• _Task objective_
Copy the lines word for word. Begin at the line that contains "app at [http://localhost:4200](http://localhost:4200)." and end with the final line of the data.

Dataset entries:

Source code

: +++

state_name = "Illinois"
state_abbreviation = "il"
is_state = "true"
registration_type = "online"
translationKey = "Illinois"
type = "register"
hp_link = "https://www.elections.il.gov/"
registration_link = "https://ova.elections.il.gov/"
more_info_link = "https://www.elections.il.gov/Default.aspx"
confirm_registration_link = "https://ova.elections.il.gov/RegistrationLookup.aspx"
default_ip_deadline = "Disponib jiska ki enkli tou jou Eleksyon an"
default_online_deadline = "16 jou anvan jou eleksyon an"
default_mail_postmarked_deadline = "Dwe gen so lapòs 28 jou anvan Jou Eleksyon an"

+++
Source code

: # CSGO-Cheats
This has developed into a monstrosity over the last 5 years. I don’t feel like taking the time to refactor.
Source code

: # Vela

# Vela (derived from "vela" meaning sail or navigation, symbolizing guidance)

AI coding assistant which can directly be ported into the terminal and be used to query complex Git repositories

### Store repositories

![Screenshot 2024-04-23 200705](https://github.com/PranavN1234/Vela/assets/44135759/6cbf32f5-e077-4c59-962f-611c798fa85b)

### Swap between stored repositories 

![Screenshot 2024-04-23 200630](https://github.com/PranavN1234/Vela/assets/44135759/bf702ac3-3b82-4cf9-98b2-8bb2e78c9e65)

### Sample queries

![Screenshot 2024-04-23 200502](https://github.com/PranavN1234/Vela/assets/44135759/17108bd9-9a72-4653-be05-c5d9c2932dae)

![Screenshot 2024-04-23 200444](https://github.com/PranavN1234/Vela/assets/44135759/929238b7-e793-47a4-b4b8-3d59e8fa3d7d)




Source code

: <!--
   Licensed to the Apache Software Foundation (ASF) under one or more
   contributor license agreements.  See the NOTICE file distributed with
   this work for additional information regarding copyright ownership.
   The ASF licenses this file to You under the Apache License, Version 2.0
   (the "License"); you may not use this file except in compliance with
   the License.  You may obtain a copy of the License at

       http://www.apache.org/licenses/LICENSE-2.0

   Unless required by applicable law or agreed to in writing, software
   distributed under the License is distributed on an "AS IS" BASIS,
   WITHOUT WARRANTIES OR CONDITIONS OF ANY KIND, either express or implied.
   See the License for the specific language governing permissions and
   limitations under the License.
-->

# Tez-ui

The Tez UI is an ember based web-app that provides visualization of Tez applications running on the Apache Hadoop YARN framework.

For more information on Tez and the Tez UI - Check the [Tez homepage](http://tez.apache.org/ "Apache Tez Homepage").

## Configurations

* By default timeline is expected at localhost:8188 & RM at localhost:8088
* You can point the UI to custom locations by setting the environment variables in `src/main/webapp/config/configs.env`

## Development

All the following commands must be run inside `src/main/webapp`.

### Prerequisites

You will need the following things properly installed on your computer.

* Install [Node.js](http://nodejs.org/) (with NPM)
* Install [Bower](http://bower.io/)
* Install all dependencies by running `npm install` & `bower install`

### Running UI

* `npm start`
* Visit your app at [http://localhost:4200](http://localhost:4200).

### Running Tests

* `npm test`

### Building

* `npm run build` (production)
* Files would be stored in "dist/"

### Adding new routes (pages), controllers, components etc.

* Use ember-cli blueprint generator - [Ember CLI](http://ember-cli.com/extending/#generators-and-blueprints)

• _Result_
* Visit your app at [http://localhost:4200](http://localhost:4200).

### Running Tests

* `npm test`

### Building

* `npm run build` (production)
* Files would be stored in "dist/"

### Adding new routes (pages), controllers, components etc.

* Use ember-cli blueprint generator - [Ember CLI](http://ember-cli.com/extending/#generators-and-blueprints)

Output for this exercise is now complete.